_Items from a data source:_
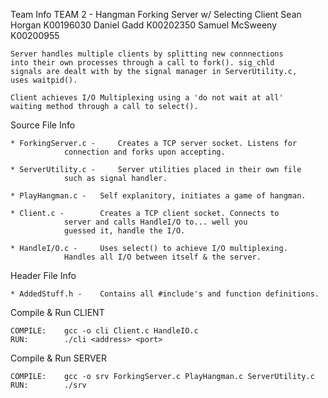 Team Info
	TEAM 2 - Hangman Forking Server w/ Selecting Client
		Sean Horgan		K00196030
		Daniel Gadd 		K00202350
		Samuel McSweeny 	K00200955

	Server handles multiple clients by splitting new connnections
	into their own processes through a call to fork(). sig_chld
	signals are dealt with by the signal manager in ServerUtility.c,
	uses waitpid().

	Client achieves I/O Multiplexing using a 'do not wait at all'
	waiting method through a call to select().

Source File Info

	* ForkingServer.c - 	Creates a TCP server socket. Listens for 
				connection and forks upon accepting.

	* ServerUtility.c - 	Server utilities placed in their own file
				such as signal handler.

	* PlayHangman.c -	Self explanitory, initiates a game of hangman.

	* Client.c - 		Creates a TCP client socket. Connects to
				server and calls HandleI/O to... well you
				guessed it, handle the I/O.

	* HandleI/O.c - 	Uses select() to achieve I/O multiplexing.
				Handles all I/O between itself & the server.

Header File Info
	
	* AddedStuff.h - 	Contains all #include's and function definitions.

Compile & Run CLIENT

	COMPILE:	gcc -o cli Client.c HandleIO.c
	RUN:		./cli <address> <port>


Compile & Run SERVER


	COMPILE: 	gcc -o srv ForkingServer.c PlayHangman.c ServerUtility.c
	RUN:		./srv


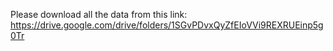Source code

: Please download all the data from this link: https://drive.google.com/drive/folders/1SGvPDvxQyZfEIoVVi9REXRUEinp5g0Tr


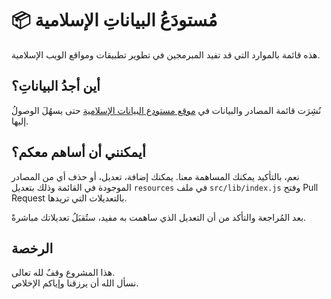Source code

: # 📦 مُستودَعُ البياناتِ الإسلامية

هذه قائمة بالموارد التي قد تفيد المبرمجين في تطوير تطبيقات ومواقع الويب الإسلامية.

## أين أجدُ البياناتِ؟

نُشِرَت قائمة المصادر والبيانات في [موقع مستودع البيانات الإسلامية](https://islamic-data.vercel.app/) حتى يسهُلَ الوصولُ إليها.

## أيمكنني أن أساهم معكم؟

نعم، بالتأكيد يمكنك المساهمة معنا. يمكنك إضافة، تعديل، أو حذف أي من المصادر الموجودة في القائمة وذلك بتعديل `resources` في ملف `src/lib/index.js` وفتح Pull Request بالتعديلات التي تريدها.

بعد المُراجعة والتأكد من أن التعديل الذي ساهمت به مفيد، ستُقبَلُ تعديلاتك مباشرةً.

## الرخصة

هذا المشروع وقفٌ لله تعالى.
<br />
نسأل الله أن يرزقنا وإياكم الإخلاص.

_TASK OBJECTIVE:_ Please copy every line from the entries that includes the word "through".

_REPLY TO THE TASK:_
	into their own processes through a call to fork(). sig_chld
	waiting method through a call to select().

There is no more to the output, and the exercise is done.